Buddy Guy também não deixa de lado suas referências e contemporâneos. Usa uma baqueta para solar em “Boom Boom”, de John Lee Hooker; se derrete ao dizer que “I Just Want Make Love To You”, de Willie Dixon, serve para “demonstrar todo o amor” que sente pelo Rio; e tem as palmas do público marcando o som em “Down Don Bother Me”, de Albert King. Em “74 Years Young”, ele desce para fazer um longo solo no meio do povo, retirando os fãs de seus lugares. Pena que o público, mal educado, em vez de mostrar reverência à aura viva do blues, opta por lhe espocar flashes e luzes na cara. O guitarrista encarou a multidão mesmo assim, sem parar de tocar no passeio, mas com muita dificuldade, sempre usando o bordão “wait a minute” para tentar acalmar o alvoroço.

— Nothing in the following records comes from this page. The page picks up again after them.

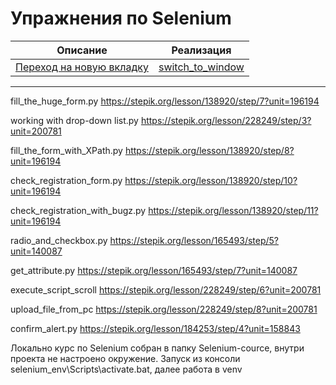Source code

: # Упражнения по Selenium

|                       Описание                        |                    Реализация                     |
|:-----------------------------------------------------:|:-------------------------------------------------:|
| [Переход на новую вкладку](tasks/switch_to_window.md) | [switch_to_window](solutions/switch_to_window.py) |

---
fill_the_huge_form.py https://stepik.org/lesson/138920/step/7?unit=196194

working with drop-down list.py     https://stepik.org/lesson/228249/step/3?unit=200781

fill_the_form_with_XPath.py https://stepik.org/lesson/138920/step/8?unit=196194

check_registration_form.py https://stepik.org/lesson/138920/step/10?unit=196194

check_registration_with_bugz.py https://stepik.org/lesson/138920/step/11?unit=196194

radio_and_checkbox.py https://stepik.org/lesson/165493/step/5?unit=140087

get_attribute.py https://stepik.org/lesson/165493/step/7?unit=140087

execute_script_scroll https://stepik.org/lesson/228249/step/6?unit=200781

upload_file_from_pc  https://stepik.org/lesson/228249/step/8?unit=200781

confirm_alert.py  https://stepik.org/lesson/184253/step/4?unit=158843

Локально курс по Selenium собран в папку Selenium-cource, внутри проекта не настроено окружение.
Запуск из консоли selenium_env\Scripts\activate.bat, далее работа в venv
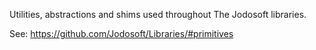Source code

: ﻿Utilities, abstractions and shims used throughout The Jodosoft libraries.

See: https://github.com/Jodosoft/Libraries/#primitives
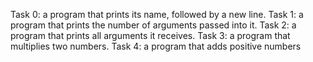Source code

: Task 0: a program that prints its name, followed by a new line.
Task 1: a program that prints the number of arguments passed into it.
Task 2: a program that prints all arguments it receives.
Task 3: a program that multiplies two numbers.
Task 4: a program that adds positive numbers
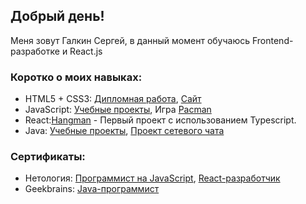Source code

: ## Добрый день! 

Меня зовут Галкин Сергей, в данный момент обучаюсь Frontend-разработке и React.js

### Коротко о моих навыках:

+ HTML5 + CSS3: [Дипломная работа](https://github.com/Sirius2206/mq-diploma), [Сайт](https://sirius2206.github.io/mq-diploma/)
+ JavaScript: [Учебные проекты](https://github.com/Sirius2206/JS_in_WEB), Игра [Pacman](https://github.com/Sirius2206/Pacman)
+ React:[Hangman](https://github.com/Sirius2206/Hangman) -  Первый проект с использованием Typescript.
+ Java: [Учебные проекты](https://github.com/Sirius2206/portfolio/tree/master/portfolio/GB-Java), [Проект сетевого чата](https://github.com/Sirius2206/portfolio/tree/master/portfolio/GB-Java/Lesson7_JavaFXChat)

### Сертификаты:
+ Нетология: [Программист на JavaScript](https://drive.google.com/file/d/1cN_FHrMv5rEXSXj0PxVZfynvdUZvLXmh/view?usp=sharing), [React-разработчик](https://drive.google.com/file/d/1wv5S7peBDEQNZrtPte1FBJw0SJyjuCJe/view?usp=sharing)
+ Geekbrains: [Java-программист](https://drive.google.com/file/d/1d_ZvNv-WoZCh1YIrZBWD8KaJzu67txis/view?usp=sharing)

Todo o feeling da lenda viva do blues

Todo o feeling da lenda viva do blues

Musicalmente, o show é um espetáculo de virtuose e bom gosto. Ao ser anunciado pelo tecladista Marty Sammon, Buddy Guy já entra no palco solando pra valer, com “Nodody Understand Me But My Guitar”, cujo título resume tudo. É com Sammon que o guitarrista trava os maiores duelos da noite, já na primeira música e durante várias outras, em performances que podem até ser ensaiadas nos bastidores, mas têm um “quê” de improviso extraordinário. O guitarrista Rick Hall, em trajes de jogador beisebol, é também participativo e tem seu momento de glória numa versão arrasa quarteirão de “Hoochie Coochie Man”, de Muddy Waters, logo no início da noite, solando de lado a outro do palco. Não é para qualquer um deixar Buddy Guy como guitarrista base.

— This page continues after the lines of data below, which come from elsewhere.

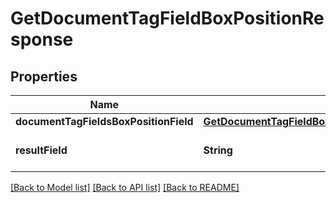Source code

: # GetDocumentTagFieldBoxPositionResponse

## Properties
Name | Type | Description | Notes
------------ | ------------- | ------------- | -------------
**documentTagFieldsBoxPositionField** | [**GetDocumentTagFieldBoxPositionResponseDocumentTagFieldsBoxPositionField**](GetDocumentTagFieldBoxPositionResponseDocumentTagFieldsBoxPositionField.md) |  | 
**resultField** | **String** | Displays the result of the call. | 

[[Back to Model list]](../README.md#documentation-for-models) [[Back to API list]](../README.md#documentation-for-api-endpoints) [[Back to README]](../README.md)



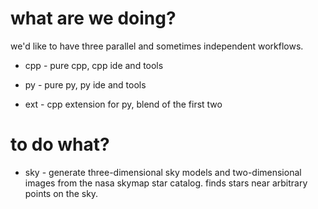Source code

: # what are we doing?

we'd like to have three parallel and sometimes independent workflows.

- cpp - pure cpp, cpp ide and tools

- py - pure py, py ide and tools

- ext - cpp extension for py, blend of the first two

# to do what?

- sky - generate three-dimensional sky models and two-dimensional images from the nasa skymap star catalog. finds stars near arbitrary points on the sky.

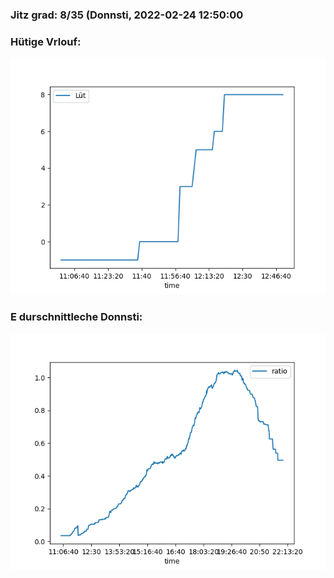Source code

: ### Jitz grad: 8/35 (Donnsti, 2022-02-24 12:50:00

### Hütige Vrlouf:
![Graph](Today.png)

### E durschnittleche Donnsti:
![Graph](Donnsti.png)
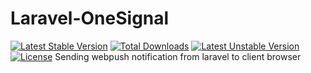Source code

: # Laravel-OneSignal
[![Latest Stable Version](https://poser.pugx.org/andhikaid/onesignal/v/stable)](https://packagist.org/packages/andhikaid/onesignal)
[![Total Downloads](https://poser.pugx.org/andhikaid/onesignal/downloads)](https://packagist.org/packages/andhikaid/onesignal)
[![Latest Unstable Version](https://poser.pugx.org/andhikaid/onesignal/v/unstable)](https://packagist.org/packages/andhikaid/onesignal)
[![License](https://poser.pugx.org/andhikaid/onesignal/license)](https://packagist.org/packages/andhikaid/onesignal)
Sending webpush notification from laravel to client browser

Curiosamente, Buddy Guy viaja por todo esse repertório, repleto de improvisações, com uma única guitarra, velha e surrada, exceto por “Skin Deep”, já no final do show, quando usa um modelo vermelho, de corpo alongado. E pensar que Noel Gallagher, por exemplo, no mesmo local (veja como foi), praticamente usou um modelo em cada música. Depois de cerca de uma hora e meia, com farta distribuição de palhetas, que quase causou confusão com seguranças na beirada do palco, Buddy Guy se despede enquanto a banda continua tocando. E aí, na hora em que o público deveria entrar gritando por um bis, a luzes se acendem e a cortina é fechada. Pelo visto já estavam todos satisfeitos com seus videozinhos amadores.